Sie finden sich in Paaren und Gruppen, als wogendes Kollektiv und kreisende Vierer- und Sechserkonstellationen, alles fließt und schwebt, driftet wieder auseinander und bewegt sich in perfekter Synchronität. Die Kleidung ist urban-leger, Geschlechtergrenzen verschwimmen, auch das ein Zug der Zeit. Trotz der harten Beats sind die Moves geschmeidig und von fast schwereloser Ästhetik, rauschhaft und energetisch, stets im Einklang mit der Musik, die alles trägt. Hier werden Hände zum Himmel ausgestreckt und Einzeltänzer behutsam über den Boden gezogen, Magie steht neben Abtauchen, Traum neben Realität, das Kollektiv holt den Einzelnen immer wieder ein.

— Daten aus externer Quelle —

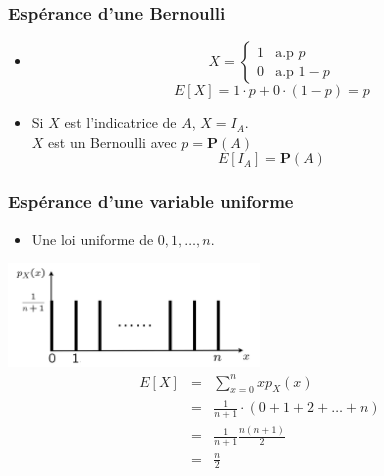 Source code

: \documentclass{beamer}
\begin{document}
\begin{frame}[t]
  \frametitle{Espérance d'une Bernoulli}
      \small
      \begin{itemize}
        \item
      \begin{equation*}
       X = \begin{cases}
         1 & \text{a.p  } p\\[6pt]  
         0 & \text{a.p  } 1 - p
       \end{cases}
      \end{equation*}
      \vspace*{.5cm}
      \pause
       \begin{equation*}
         E[X] = 1\cdot p + 0\cdot (1-p) = p
       \end{equation*}
       \pause
     \item Si $X$ est l'indicatrice de $A$, \alert{\textbf{$X = I_A$}}.\\[.5cm]
        \pause
        $X$ est un Bernoulli avec $p = \mathbf{P}(A)$
        \begin{equation*}
          E[I_A] = \mathbf{P}(A)
        \end{equation*}
   \end{itemize}
\end{frame}

\begin{frame}[t]
  \frametitle{Espérance d'une variable uniforme}
  
  \begin{itemize}
    \item Une loi uniforme de $0,1,\ldots, n$.\\[12pt]
  \end{itemize}
  \pause
    \centering
    \small
    \includegraphics[width=0.5\textwidth]{./uniform_0_n.png}
    \pause
    \begin{eqnarray*}
      E[X] & = & \sum_{x=0}^n x p_X(x)\\
           & = & \frac{1}{n+1}\cdot (0 + 1 + 2 + \ldots + n)\\
           & = & \frac{1}{n+1}\frac{n(n+1)}{2}\\
           & = & \frac{n}{2}
    \end{eqnarray*}
\end{frame}
\end{document}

Und auch die übrigen vier Teile des „Contemporary Dance 2.0“ haben es in sich. Der mystische „Part 2: With Feelings“ zeigt Ekstase pur, das Licht wechselt zwischen blau und gelb, Seelenschattierungen werden tänzerisch sichtbar. Die Musik ändert sich nur in Nuancen, ehe „Part 3: Mother“, exakt im Zentrum der drei Akte gelegen, eine widersprüchliche Auseinandersetzung mit der wichtigsten Bezugsperson im eigenen Leben inszeniert: Grandios wird hier das Ringen um die mütterliche Liebe dargestellt und zugleich als aufdringliche Fürsorge weggeschoben: Geborgenheit und Flucht, Achtung und Aufruhr, Nähe und Distanz – all dies wird hier im ureigensten Ausdrucksmedium des Körpers und der Bewegung sichtbar.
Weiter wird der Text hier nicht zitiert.